Data drift detection toolkit for ML pipelines — PSI, KS, KL divergence, chi-square, and more.
Project description
DriftGuardAI
Data drift detection toolkit for ML pipelines. Monitor feature-level distribution shifts using PSI, KS test, KL divergence, chi-square test, and more.
DriftGuardAI helps ML engineers and data scientists detect when production data drifts away from training data — a leading indicator of model degradation.
Installation
pip install datadriftguard
Optional extras:
# Include the FastAPI server
pip install datadriftguard[api]
# Include the Streamlit dashboard
pip install datadriftguard[dashboard]
# Install everything for development
pip install datadriftguard[dev,api,dashboard]
Quick Start
import pandas as pd
from driftguardai import DriftDetector, ThresholdSettings
# Load your baseline (training) and incoming (production) data
baseline = pd.read_csv("baseline.csv")
incoming = pd.read_csv("incoming.csv")
# Create a detector with default or custom thresholds
detector = DriftDetector(
baseline_dataset=baseline,
incoming_dataset=incoming,
thresholds=ThresholdSettings(psi=0.20, ks_significance_level=0.05),
)
# Generate a drift report
report = detector.generate_report(dataset_name="production_model_v2")
# Inspect results
print(f"Total features: {report.total_features}")
print(f"Drifted features: {len(report.drifted_features)}")
for feature in report.drifted_features:
print(f" ⚠ {feature.feature_name} ({feature.feature_type}): drift detected")
if feature.metrics.psi:
print(f" PSI: {feature.metrics.psi.value:.4f} (threshold: {feature.metrics.psi.threshold})")
if feature.metrics.ks:
print(f" KS: {feature.metrics.ks.value:.4f} (p={feature.metrics.ks.p_value:.4f})")
Drift Metrics
| Metric | Type | Description |
|---|---|---|
| PSI (Population Stability Index) | Numerical | Measures distribution shift between baseline and incoming data |
| KS Test (Kolmogorov-Smirnov) | Numerical | Non-parametric test for distribution equality |
| KL Divergence (Kullback-Leibler) | Numerical | Information-theoretic measure of distribution difference |
| Chi-Square Test | Categorical | Tests independence between categorical distributions |
| Distribution Difference | Categorical | Total variation distance between category frequencies |
Alerting
DriftGuardAI includes an alert system that can dispatch drift notifications via logging, webhooks, or Slack:
from driftguardai import AlertManager, DriftDetector
from driftguardai.core.config import AlertSettings
detector = DriftDetector(baseline, incoming)

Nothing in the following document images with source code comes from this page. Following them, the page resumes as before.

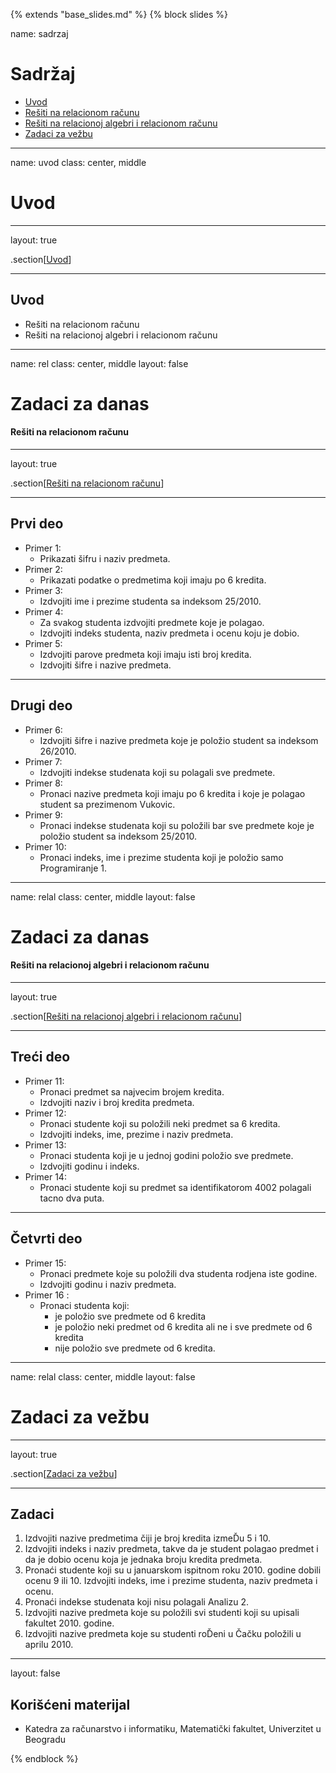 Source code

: {% extends "base_slides.md" %}
{% block slides %}

name: sadrzaj

# Sadržaj

- [Uvod](#uvod)
- [Rešiti na relacionom računu](#rel)
- [Rešiti na relacionoj algebri i relacionom računu](#relal)
- [Zadaci za vežbu](#vezba)

---
name: uvod 
class: center, middle

# Uvod

---
layout: true

.section[[Uvod](#sadrzaj)]

---

## Uvod 

- Rešiti na relacionom računu
- Rešiti na relacionoj algebri i relacionom računu

---
name: rel 
class: center, middle
layout: false

# Zadaci za danas
#### Rešiti na relacionom računu

---
layout: true

.section[[Rešiti na relacionom računu](#sadrzaj)]

---

## Prvi deo
            
- Primer 1: 
    - Prikazati šifru i naziv predmeta.
- Primer 2: 
    - Prikazati podatke o predmetima koji imaju po 6 kredita.
- Primer 3: 
    - Izdvojiti ime i prezime studenta sa indeksom 25/2010.
- Primer 4: 
    - Za svakog studenta izdvojiti predmete koje je polagao. 
    - Izdvojiti indeks studenta, naziv predmeta i ocenu koju je dobio.
- Primer 5: 
    - Izdvojiti parove predmeta koji imaju isti broj kredita. 
    - Izdvojiti šifre i nazive predmeta.
---

## Drugi deo

- Primer 6: 
    - Izdvojiti šifre i nazive predmeta koje je položio student sa indeksom 26/2010.
- Primer 7: 
    - Izdvojiti indekse studenata koji su polagali sve predmete.
- Primer 8: 
    - Pronaci nazive predmeta koji imaju po 6 kredita i koje je polagao student sa prezimenom Vukovic.
- Primer 9: 
    - Pronaci indekse studenata koji su položili bar sve predmete koje je položio student sa indeksom 25/2010.
- Primer 10: 
    - Pronaci indeks, ime i prezime studenta koji je položio samo Programiranje 1.

---

name: relal 
class: center, middle
layout: false

# Zadaci za danas
#### Rešiti na relacionoj algebri i relacionom računu

---
layout: true

.section[[Rešiti na relacionoj algebri i relacionom računu](#sadrzaj)]

---

## Treći deo

- Primer 11: 
    - Pronaci predmet sa najvecim brojem kredita. 
    - Izdvojiti naziv i broj kredita predmeta.
- Primer 12: 
    - Pronaci studente koji su položili neki predmet sa 6 kredita. 
    - Izdvojiti indeks, ime, prezime i naziv predmeta.
- Primer 13: 
    - Pronaci studenta koji je u jednoj godini položio sve predmete. 
    - Izdvojiti godinu i indeks.
- Primer 14: 
    - Pronaci studente koji su predmet sa identifikatorom 4002 polagali tacno dva puta.

---
## Četvrti deo

- Primer 15: 
    - Pronaci predmete koje su položili dva studenta rodjena iste godine. 
    - Izdvojiti godinu i naziv predmeta.
- Primer 16 : 
    - Pronaci studenta koji:
        - je položio sve predmete od 6 kredita
        - je položio neki predmet od 6 kredita ali ne i sve predmete od 6 kredita
        - nije položio sve predmete od 6 kredita.

---

name: relal 
class: center, middle
layout: false

# Zadaci za vežbu

---
layout: true

.section[[Zadaci za vežbu](#sadrzaj)]

---

## Zadaci

1. Izdvojiti nazive predmetima čiji je broj kredita izmeĎu 5 i 10.
1. Izdvojiti indeks i naziv predmeta, takve da je student polagao predmet i da je dobio ocenu koja je jednaka broju kredita predmeta.
1. Pronaći studente koji su u januarskom ispitnom roku 2010. godine dobili ocenu 9 ili 10. Izdvojiti indeks, ime i prezime studenta, naziv predmeta i ocenu.
1. Pronaći indekse studenata koji nisu polagali Analizu 2.
1. Izdvojiti nazive predmeta koje su položili svi studenti koji su upisali fakultet 2010. godine.
1. Izdvojiti nazive predmeta koje su studenti roĎeni u Čačku položili u aprilu 2010.

---

layout: false

## Korišćeni materijal

- Katedra za računarstvo i informatiku, Matematički fakultet, Univerzitet u Beogradu


{% endblock %}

report = detector.generate_report(dataset_name="production")
alert_manager = AlertManager(
settings=AlertSettings(
enabled=True,
log_alerts=True,
slack_webhook_url="https://hooks.slack.com/services/...",
)
)
dispatch_report = alert_manager.dispatch(report)

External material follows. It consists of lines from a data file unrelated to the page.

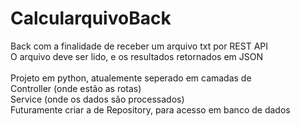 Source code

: # CalcularquivoBack

Back com a finalidade de receber um arquivo txt por REST API
<br>
O arquivo deve ser lido, e os resultados retornados em JSON
<br>
<br>
Projeto em python, atualemente seperado em camadas de 
<br>
Controller (onde estão as rotas) 
<br>
Service (onde os dados são processados)
<br>
Futuramente criar a de Repository, para acesso em banco de dados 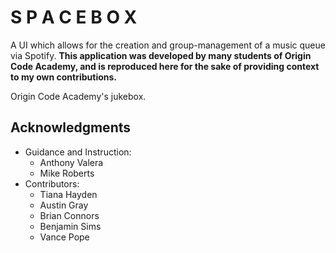 # S P A C E B O X

A UI which allows for the creation and group-management of a music queue via Spotify.
**This application was developed by many students of Origin Code Academy, and is reproduced here for the sake of providing context to my own contributions.**

Origin Code Academy's jukebox.

## Acknowledgments

* Guidance and Instruction: 
	* Anthony Valera
	* Mike Roberts
* Contributors:
	* Tiana Hayden
	* Austin Gray
	* Brian Connors
	* Benjamin Sims
	* Vance Pope
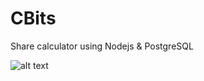 # CBits
Share calculator using Nodejs &amp; PostgreSQL

![alt text](https://image.prntscr.com/image/yQXgcCchR8qTTM3weAxFqA.png)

print(f"Dispatched {dispatch_report.total_alerts} alerts")
Retraining Triggers
Automatically evaluate whether model retraining should be triggered based on drift severity:
from driftguardai import RetrainingManager
from driftguardai.core.config import RetrainingSettings
manager = RetrainingManager(
settings=RetrainingSettings(
enabled=True,
trigger_severity="critical",
min_alert_count=2,
)
)
result = manager.evaluate(report)
if result.triggered:
print(f"Retraining triggered: {result.reason}")

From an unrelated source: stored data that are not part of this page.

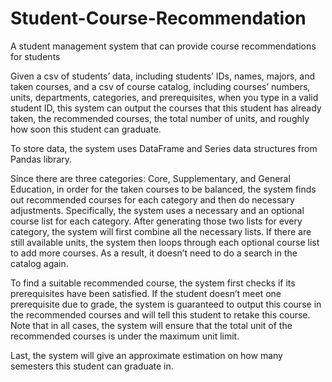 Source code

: # Student-Course-Recommendation
A student management system that can provide course recommendations for students

Given a csv of students’ data, including students’ IDs, names, majors, 
and taken courses, and a csv of course catalog, including courses’ numbers, 
units, departments, categories, and prerequisites, when you type in 
a valid student ID, this system can output the courses that this student 
has already taken, the recommended courses, the total number of units, 
and roughly how soon this student can graduate.

To store data, the system uses DataFrame and Series data structures 
from Pandas library. 

Since there are three categories: Core, Supplementary, and General Education, 
in order for the taken courses to be balanced, the system finds out 
recommended courses for each category and then do necessary adjustments. 
Specifically, the system uses a necessary and an optional course list 
for each category. After generating those two lists for every category, 
the system will first combine all the necessary lists. If there are 
still available units, the system then loops through each optional 
course list to add more courses. As a result, it doesn’t need to do a search 
in the catalog again. 

To find a suitable recommended course, the system first checks if 
its prerequisites have been satisfied. If the student doesn’t meet 
one prerequisite due to grade, the system is guaranteed to output this course 
in the recommended courses and will tell this student to retake this course. 
Note that in all cases, the system will ensure that the total unit 
of the recommended courses is under the maximum unit limit. 

Last, the system will give an approximate estimation on 
how many semesters this student can graduate in.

print(f"Affected features: {result.affected_features}")
Configuration
DriftGuardAI can be configured programmatically or via a config.yaml file:
thresholds:
psi: 0.20
ks_significance_level: 0.05
kl_divergence: 0.10
categorical_distance: 0.10
categorical_chi_square_significance_level: 0.05
histogram_bins: 10
histogram_strategy: quantile
alerts:
enabled: true
log_alerts: true
minimum_severity: warning
slack_webhook_url: https://hooks.slack.com/services/...
retraining:
enabled: true
trigger_severity: critical
min_alert_count: 1
Place config.yaml in your working directory, or set the DRIFT_GUARD_CONFIG_PATH environment variable:
export DRIFT_GUARD_CONFIG_PATH=/path/to/your/config.yaml
Optional: API Server
Run a FastAPI server for drift detection over HTTP:
pip install datadriftguard[api]
uvicorn driftguardai.api.app:app --reload
Endpoints:
GET /api/v1/health— Health checkPOST /api/v1/drift/analyze— Analyze drift from file pathsPOST /api/v1/drift/analyze/files— Analyze drift from uploaded CSVs
Optional: Streamlit Dashboard
Visualize drift metrics with an interactive dashboard:
pip install datadriftguard[dashboard]
streamlit run src/driftguardai/dashboard/app.py
Architecture
driftguardai/
├── core/ # Domain models, config, exceptions, interfaces, use cases
├── drift/ # Drift detection implementations and statistical metrics
├── data/ # Data ingestion and repository adapters
├── utils/ # Logging and dataset validation utilities
├── api/ # Optional FastAPI HTTP layer
└── dashboard/ # Optional Streamlit visualization
Development
git clone https://github.com/suryanandanbabbar/DriftGuardAI.git
cd DriftGuardAI
python -m venv .venv
source .venv/bin/activate
pip install -e ".[dev,api,dashboard]"
pytest
License
MIT — see LICENSE for details.
Project details
Release history Release notifications | RSS feed
Download files
Download the file for your platform. If you're not sure which to choose, learn more about installing packages.
Source Distribution
Built Distribution
Filter files by name, interpreter, ABI, and platform.
If you're not sure about the file name format, learn more about wheel file names.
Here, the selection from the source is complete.